About Kevin

A computer can never be held accountable. Therefore a computer must never make a management decision.

IBM

Beginnings

I started off my career young. Very young. My father had been working in IT since the 90s when SunTrust was SunBank. Soon after I was born he moved to BankUnited. There wasn't a day in my young life where I wasn't learning how to use a computer and how our home networking worked. I remember the days of our family Compaq laptop with a WiFi card and connecting to our old Netgear router on AT&T DSL.

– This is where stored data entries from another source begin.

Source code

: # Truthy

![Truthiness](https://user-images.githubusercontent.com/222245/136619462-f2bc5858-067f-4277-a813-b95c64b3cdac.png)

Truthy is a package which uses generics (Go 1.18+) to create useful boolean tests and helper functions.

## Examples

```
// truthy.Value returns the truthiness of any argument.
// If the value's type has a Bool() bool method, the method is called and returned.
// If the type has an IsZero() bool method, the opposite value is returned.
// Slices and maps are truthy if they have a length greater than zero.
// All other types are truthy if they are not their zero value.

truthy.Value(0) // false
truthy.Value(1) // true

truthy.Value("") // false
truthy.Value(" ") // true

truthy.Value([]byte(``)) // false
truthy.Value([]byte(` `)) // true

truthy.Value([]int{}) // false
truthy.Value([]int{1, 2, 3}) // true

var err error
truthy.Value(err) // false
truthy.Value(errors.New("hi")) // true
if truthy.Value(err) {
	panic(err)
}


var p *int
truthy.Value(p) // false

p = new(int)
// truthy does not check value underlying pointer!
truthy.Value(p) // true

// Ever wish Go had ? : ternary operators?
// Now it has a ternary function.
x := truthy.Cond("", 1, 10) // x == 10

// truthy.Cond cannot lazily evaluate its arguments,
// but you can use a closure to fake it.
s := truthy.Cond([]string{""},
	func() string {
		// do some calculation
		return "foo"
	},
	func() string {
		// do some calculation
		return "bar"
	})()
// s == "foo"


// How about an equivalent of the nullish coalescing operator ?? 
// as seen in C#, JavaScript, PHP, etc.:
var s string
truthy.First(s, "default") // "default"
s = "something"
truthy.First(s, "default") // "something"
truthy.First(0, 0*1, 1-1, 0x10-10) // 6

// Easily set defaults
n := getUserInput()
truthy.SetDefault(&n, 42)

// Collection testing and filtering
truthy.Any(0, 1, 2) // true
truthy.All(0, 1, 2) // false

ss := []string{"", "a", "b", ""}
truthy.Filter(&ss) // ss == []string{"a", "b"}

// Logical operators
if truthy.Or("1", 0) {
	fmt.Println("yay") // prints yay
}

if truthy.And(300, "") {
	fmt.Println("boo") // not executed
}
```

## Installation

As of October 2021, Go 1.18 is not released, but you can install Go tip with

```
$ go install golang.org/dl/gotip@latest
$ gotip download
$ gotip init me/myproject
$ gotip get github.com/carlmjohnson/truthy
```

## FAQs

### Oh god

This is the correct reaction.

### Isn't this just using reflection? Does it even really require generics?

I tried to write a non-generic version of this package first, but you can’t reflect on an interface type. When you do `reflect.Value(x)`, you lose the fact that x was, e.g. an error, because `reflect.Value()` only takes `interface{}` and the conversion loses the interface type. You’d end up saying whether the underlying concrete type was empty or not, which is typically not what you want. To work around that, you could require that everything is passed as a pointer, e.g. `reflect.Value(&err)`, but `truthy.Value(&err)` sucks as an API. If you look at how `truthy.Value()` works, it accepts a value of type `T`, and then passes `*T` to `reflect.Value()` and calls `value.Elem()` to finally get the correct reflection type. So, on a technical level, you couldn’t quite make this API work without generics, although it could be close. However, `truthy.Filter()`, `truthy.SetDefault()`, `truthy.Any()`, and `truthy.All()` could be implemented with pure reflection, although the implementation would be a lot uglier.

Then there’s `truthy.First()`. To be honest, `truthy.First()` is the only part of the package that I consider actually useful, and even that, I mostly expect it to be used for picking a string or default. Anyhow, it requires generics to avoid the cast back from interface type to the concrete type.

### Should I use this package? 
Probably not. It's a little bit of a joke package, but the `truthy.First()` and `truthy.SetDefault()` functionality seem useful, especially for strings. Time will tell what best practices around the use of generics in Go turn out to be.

My dad and I would play cat and mouse, he would set up parental controls and I'd always circumvent them. In Kindergarten I bypassed Miami-Dade County Public Schools' firewalls to play games on Nickelodeon's iCarly website. I had to show administrators how I'd done it. I'd bypass school filters throughout my K-12 schooling just to get work done when they blocked my workflows.

Career

In Junior year of High School, I signed up for an internship and was matched with Neighbors 4 Neighbors, a local nonprofit organization that worked with Miami CBS 4 to connect people in need with people who can help. What was supposed to be a summer internship turned into a three and a half year job that catapulted my career forward in ways I never could have expected.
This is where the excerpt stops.